Burgdorf. 15 unbegleitete minderjährige Flüchtlinge, die gerade in Burgdorf angekommen sind, sind nur die Spitze des Eisberges. Denn neben ihnen und den zugewiesenen Asylbewerbern kommen auch Kinder von so zugezogenen Flüchtlingen. Ihnen gemein ist: Die meisten können kein Deutsch.

Wie viele Jugendliche werden in welchem Zeitraum erwartet? Welchen Sprachstand haben sie? Welche Schule sollen sie besuchen? Wo und wie können sie gefördert werden, und wer zahlt das? Um diese Fragen zu klären, wünschen sich die Schulen einen zentralen Koordinator.

Die Schulen sprechen sich dafür aus, diese Stelle an das BMGH anzudocken, das mit weitreichenden Kontakten zu Behörden und Ehrenamtlichen sowie Sprachkursen ohnehin schon engagiert ist. Alternativ könnte die Stelle bei der städtischen Flüchtlingssozialarbeit angesiedelt werden.

Entlastung für die zahlreichen ehrenamtlichen Sprachförderer versprechen zwei Dinge: Zum einen wird es ab Februar in Burgdorf Sprachlernklassen geben. Eine am Gymnasium, eine weitere schulformübergreifende für die Sekundarstufe?I an der Grund- und Hauptschule?I. Doch das reiche bei Weitem nicht aus, sagt Rudolf Alker, kommissarischer Leiter der GHS I und der IGS Burgdorf: „Allein an der IGS gibt es im 5. Jahrgang 19 zu fördernde Jugendliche, davon haben sieben nahezu keine Deutschkenntnisse. Im Sek-I-Bereich der GHS sind es 11, davon 10 die kein Deutsch sprechen. Damit wäre eine Klasse bereits voll – und die Realschule ist noch nicht berücksichtigt.“ Entsprechend wolle er beim Kultusministerium die Einrichtung einer weiteren Sprachlernklasse beantragen.

Zum anderen bieten das BMGH und die Volkshochschule Ostkreis ab Montag achtwöchige, von der Bundesanstalt für Arbeit geförderte Intensiv-Sprachkurse für Flüchtlinge und Asylbewerber aus Syrien, Iran, Irak und Eritrea. Einer davon sei speziell für Jugendliche ausgelegt, sagt BMGH-Koordinatorin Ursula Wieker. „Die Kapazitäten der Klassenstärken an den Schulen ist derzeit erreicht.
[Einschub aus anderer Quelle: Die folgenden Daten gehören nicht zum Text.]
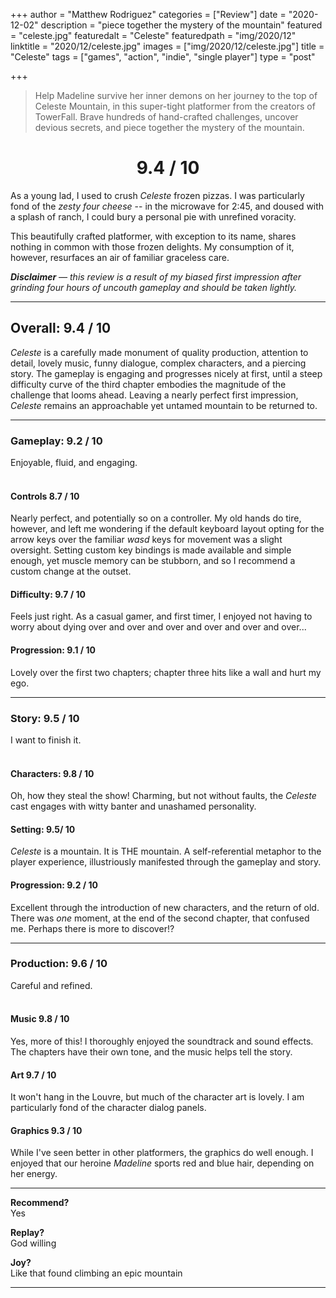 +++
author = "Matthew Rodriguez"
categories = ["Review"]
date = "2020-12-02"
description = "piece together the mystery of the mountain"
featured = "celeste.jpg"
featuredalt = "Celeste"
featuredpath = "img/2020/12"
linktitle = "2020/12/celeste.jpg"
images = ["img/2020/12/celeste.jpg"]
title = "Celeste"
tags = ["games", "action", "indie", "single player"]
type = "post"

+++

> Help Madeline survive her inner demons on her journey to the top of Celeste Mountain, in this super-tight platformer from the creators of TowerFall. Brave hundreds of hand-crafted challenges, uncover devious secrets, and piece together the mystery of the mountain.

<h1 style="text-align: center">9.4 / 10</h1>

As a young lad, I used to crush *Celeste* frozen pizzas.  I was particularly fond of the *zesty four cheese* -- in the microwave for 2:45, and doused with a splash of ranch, I could bury a personal pie with unrefined voracity.

This beautifully crafted platformer, with exception to its name, shares nothing in common with those frozen delights. My consumption of it, however, resurfaces an air of familiar graceless care.

*<b>Disclaimer</b> &mdash; this review is a result of my biased first impression after grinding four hours of uncouth gameplay and should be taken lightly.*

***

## Overall: 9.4 / 10

*Celeste* is a carefully made monument of quality production, attention to detail, lovely music, funny dialogue, complex characters, and a piercing story. The gameplay is engaging and progresses nicely at first, until a steep difficulty curve of the third chapter embodies the magnitude of the challenge that looms ahead. Leaving a nearly perfect first impression, *Celeste* remains an approachable yet untamed mountain to be returned to.

***

### Gameplay: 9.2 / 10
Enjoyable, fluid, and engaging.
<br>
<br>

#### Controls 8.7 / 10
Nearly perfect, and potentially so on a controller. My old hands do tire, however, and left me wondering if the default keyboard layout opting for the arrow keys over the familiar *wasd* keys for movement was a slight oversight. Setting custom key bindings is made available and simple enough, yet muscle memory can be stubborn, and so I recommend a custom change at the outset.

#### Difficulty: 9.7 / 10
Feels just right. As a casual gamer, and first timer, I enjoyed not having to worry about dying over and over and over and over and over and over...

#### Progression: 9.1 / 10
Lovely over the first two chapters; chapter three hits like a wall and hurt my ego.

***

### Story: 9.5 / 10
I want to finish it.
<br>
<br>

#### Characters: 9.8 / 10
Oh, how they steal the show! Charming, but not without faults, the *Celeste* cast engages with witty banter and unashamed personality.

#### Setting: 9.5/ 10
*Celeste* is a mountain. It is THE mountain.  A self-referential metaphor to the player experience, illustriously manifested through the gameplay and story.

#### Progression: 9.2 / 10
Excellent through the introduction of new characters, and the return of old.  There was *one* moment, at the end of the second chapter, that confused me. Perhaps there is more to discover!?

***

### Production: 9.6 / 10
Careful and refined.
<br>
<br>

#### Music 9.8 / 10
Yes, more of this! I thoroughly enjoyed the soundtrack and sound effects. The chapters have their own tone, and the music helps tell the story.

#### Art 9.7 / 10
It won't hang in the Louvre, but much of the character art is lovely. I am particularly fond of the character dialog panels.

#### Graphics 9.3 / 10
While I've seen better in other platformers, the graphics do well enough. I enjoyed that our heroine *Madeline* sports red and blue hair, depending on her energy.

***

**Recommend?**  
Yes  

**Replay?**  
God willing  

**Joy?**  
Like that found climbing an epic mountain  

***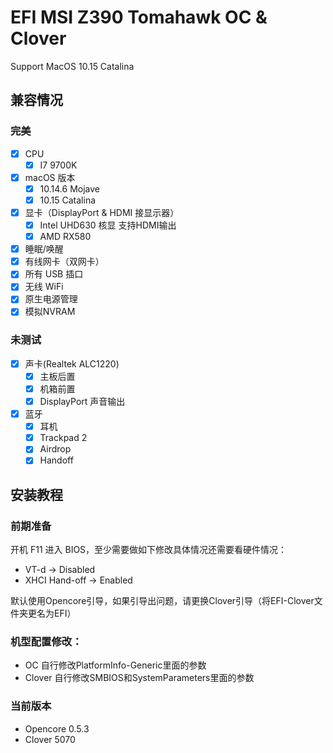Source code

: # EFI MSI Z390 Tomahawk OC & Clover

Support MacOS 10.15 Catalina

## 兼容情况

### 完美

- [x] CPU
    - [x] I7 9700K
- [x] macOS 版本
    - [x] 10.14.6 Mojave
    - [x] 10.15 Catalina
- [x] 显卡（DisplayPort & HDMI 接显示器）
    - [x] Intel UHD630 核显 支持HDMI输出
    - [x] AMD RX580

- [x] 睡眠/唤醒
- [x] 有线网卡（双网卡）
- [x] 所有 USB 插口
- [x] 无线 WiFi
- [x] 原生电源管理
- [x] 模拟NVRAM

### 未测试
- [x] 声卡(Realtek ALC1220)
    - [x] 主板后置
    - [x] 机箱前置
    - [x] DisplayPort 声音输出
- [x] 蓝牙
    - [x] 耳机
    - [x] Trackpad 2
    - [x] Airdrop
    - [x] Handoff

## 安装教程

### 前期准备

开机 F11 进入 BIOS，至少需要做如下修改具体情况还需要看硬件情况：

- VT-d -> Disabled
- XHCI Hand-off -> Enabled

默认使用Opencore引导，如果引导出问题，请更换Clover引导（将EFI-Clover文件夹更名为EFI）

### 机型配置修改：

- OC 自行修改PlatformInfo-Generic里面的参数
- Clover 自行修改SMBIOS和SystemParameters里面的参数

### 当前版本

- Opencore 0.5.3
- Clover 5070
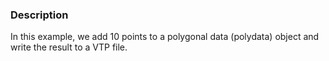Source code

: ### Description
In this example, we add 10 points to a polygonal data (polydata) object and write the result to a VTP file.
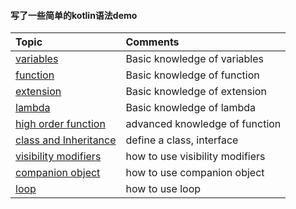 #### 写了一些简单的kotlin语法demo
  
 | Topic | Comments |
 | :--- | :--- |
 | [variables](./src/variables) | Basic knowledge of variables |
 | [function](./src/function) | Basic knowledge of function |
 | [extension](./src/extension) | Basic knowledge of extension |
 | [lambda](./src/lambda) | Basic knowledge of lambda 
 | [high order function](./src/highorderfunction) | advanced knowledge of function |
 | [class and Inheritance](./src/highorderfunction) | define a class, interface |
 | [visibility modifiers](./src/visibilitymodifiers) | how to use visibility modifiers |
 | [companion object](./src/companionobject) | how to use companion object |
 | [loop](./src/loop) | how to use loop |

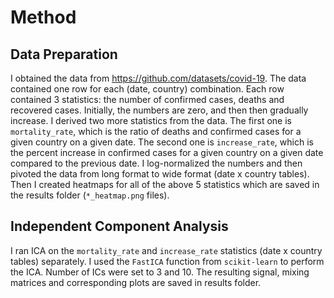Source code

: # Method

## Data Preparation

I obtained the data from https://github.com/datasets/covid-19.
The data contained one row for each (date, country) combination.
Each row contained 3 statistics: the number of confirmed cases, deaths and recovered cases.
Initially, the numbers are zero, and then then gradually increase.
I derived two more statistics from the data. 
The first one is `mortality_rate`, which is the ratio of deaths and confirmed cases for a given country on a given date.
The second one is `increase_rate`, which is the percent increase in confirmed cases for a given country on a given date compared to the previous date.
I log-normalized the numbers and then pivoted the data from long format to wide format (date x country tables).
Then I created heatmaps for all of the above 5 statistics which are saved in the results folder (`*_heatmap.png` files).

## Independent Component Analysis

I ran ICA on the `mortality_rate` and `increase_rate` statistics (date x country tables) separately.
I used the `FastICA` function from `scikit-learn` to perform the ICA.
Number of ICs were set to 3 and 10.
The resulting signal, mixing matrices and corresponding plots are saved in results folder.






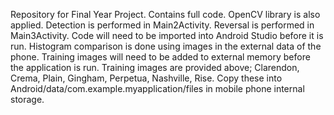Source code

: Repository for Final Year Project.
Contains full code. OpenCV library is also applied.
Detection is performed in Main2Activity. Reversal is performed in Main3Activity.
Code will need to be imported into Android Studio before it is run.
Histogram comparison is done using images in the external data of the phone. Training images will need to be added to external memory before the application is run. Training images are provided above; Clarendon, Crema, Plain, Gingham, Perpetua, Nashville, Rise. Copy these into Android/data/com.example.myapplication/files in mobile phone internal storage.
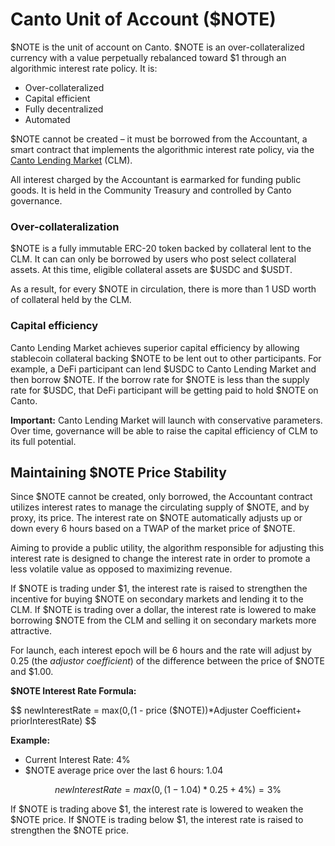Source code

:# Canto Unit of Account ($NOTE)

$NOTE is the unit of account on Canto. $NOTE is an over-collateralized currency with a value perpetually rebalanced toward $1 through an algorithmic interest rate policy. It is:

* Over-collateralized
* Capital efficient
* Fully decentralized
* Automated

$NOTE cannot be created – it must be borrowed from the Accountant, a smart contract that implements the algorithmic interest rate policy, via the [Canto Lending Market](../user-guides/lending-and-borrowing.md) (CLM).

All interest charged by the Accountant is earmarked for funding public goods. It is held in the Community Treasury and controlled by Canto governance.

### Over-collateralization

$NOTE is a fully immutable ERC-20 token backed by collateral lent to the CLM. It can can only be borrowed by users who post select collateral assets. At this time, eligible collateral assets are $USDC and $USDT.

As a result, for every $NOTE in circulation, there is more than 1 USD worth of collateral held by the CLM.

### Capital efficiency

Canto Lending Market achieves superior capital efficiency by allowing stablecoin collateral backing $NOTE to be lent out to other participants. For example, a DeFi participant can lend $USDC to Canto Lending Market and then borrow $NOTE. If the borrow rate for $NOTE is less than the supply rate for $USDC, that DeFi participant will be getting paid to hold $NOTE on Canto.

**Important:** Canto Lending Market will launch with conservative parameters. Over time, governance will be able to raise the capital efficiency of CLM to its full potential.

## Maintaining $NOTE Price Stability

Since $NOTE cannot be created, only borrowed, the Accountant contract utilizes interest rates to manage the circulating supply of $NOTE, and by proxy, its price. The interest rate on $NOTE automatically adjusts up or down every 6 hours based on a TWAP of the market price of $NOTE.

Aiming to provide a public utility, the algorithm responsible for adjusting this interest rate is designed to change the interest rate in order to promote a less volatile value as opposed to maximizing revenue.

If $NOTE is trading under $1, the interest rate is raised to strengthen the incentive for buying $NOTE on secondary markets and lending it to the CLM. If $NOTE is trading over a dollar, the interest rate is lowered to make borrowing $NOTE from the CLM and selling it on secondary markets more attractive.

For launch, each interest epoch will be 6 hours and the rate will adjust by 0.25 (the _adjustor coefficient_) of the difference between the price of $NOTE and $1.00.

**$NOTE Interest Rate Formula:**

$$
newInterestRate = max(0,(1 - price ($NOTE))*Adjuster Coefficient+ priorInterestRate)
$$

**Example:**

* Current Interest Rate: 4%
* $NOTE average price over the last 6 hours: 1.04

$$
newInterestRate = max(0,(1-1.04)*0.25+4\%) = 3\%
$$

If $NOTE is trading above $1, the interest rate is lowered to weaken the $NOTE price. If $NOTE is trading below $1, the interest rate is raised to strengthen the $NOTE price.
Wir sind sehr froh, dass wir die Jugendlichen auf ihre Einschulung im Februar vorbereiten können,damit sie einen guten Start haben.“

Formaxx spendet 800 Euro für Sprachunterricht

800 Euro zugunsten der Sprachförderung für Flüchtlingskinder haben rund 60 Mitarbeiter des Finanzdienstleisters Formaxx AG aus Hannover gesammelt. Frank Schubert, Leiter der Formaxx-Akademie, besuchte deshalb einen der Sprachförderkurse in dem speziell dafür vorgesehenen Raum in der GHS I. „Wir wollen, dass das Geld da ankommt, wo praktische Arbeit geleistet wird“, sagte er.

„Das kommt wie gerufen und ist sehr hilfreich“, sagt Rudolf Alker, Leiter der Grund- und Hauptschule I sowie der IGS Burgdorf: „Die 1500 Euro, die die Stadt als Träger allen Schulen für die Sprachförderung zur Verfügung gestellt hat, sind bereits ausgegeben.“

Doch die Wunschliste der Pädagogen ist noch lang. Um differenziert und gezielt fördern zu können, solle ein Sprachlabor, unter anderem mit Computer, einem Smartboard, passender Software und Kopfhörern eingerichtet werden.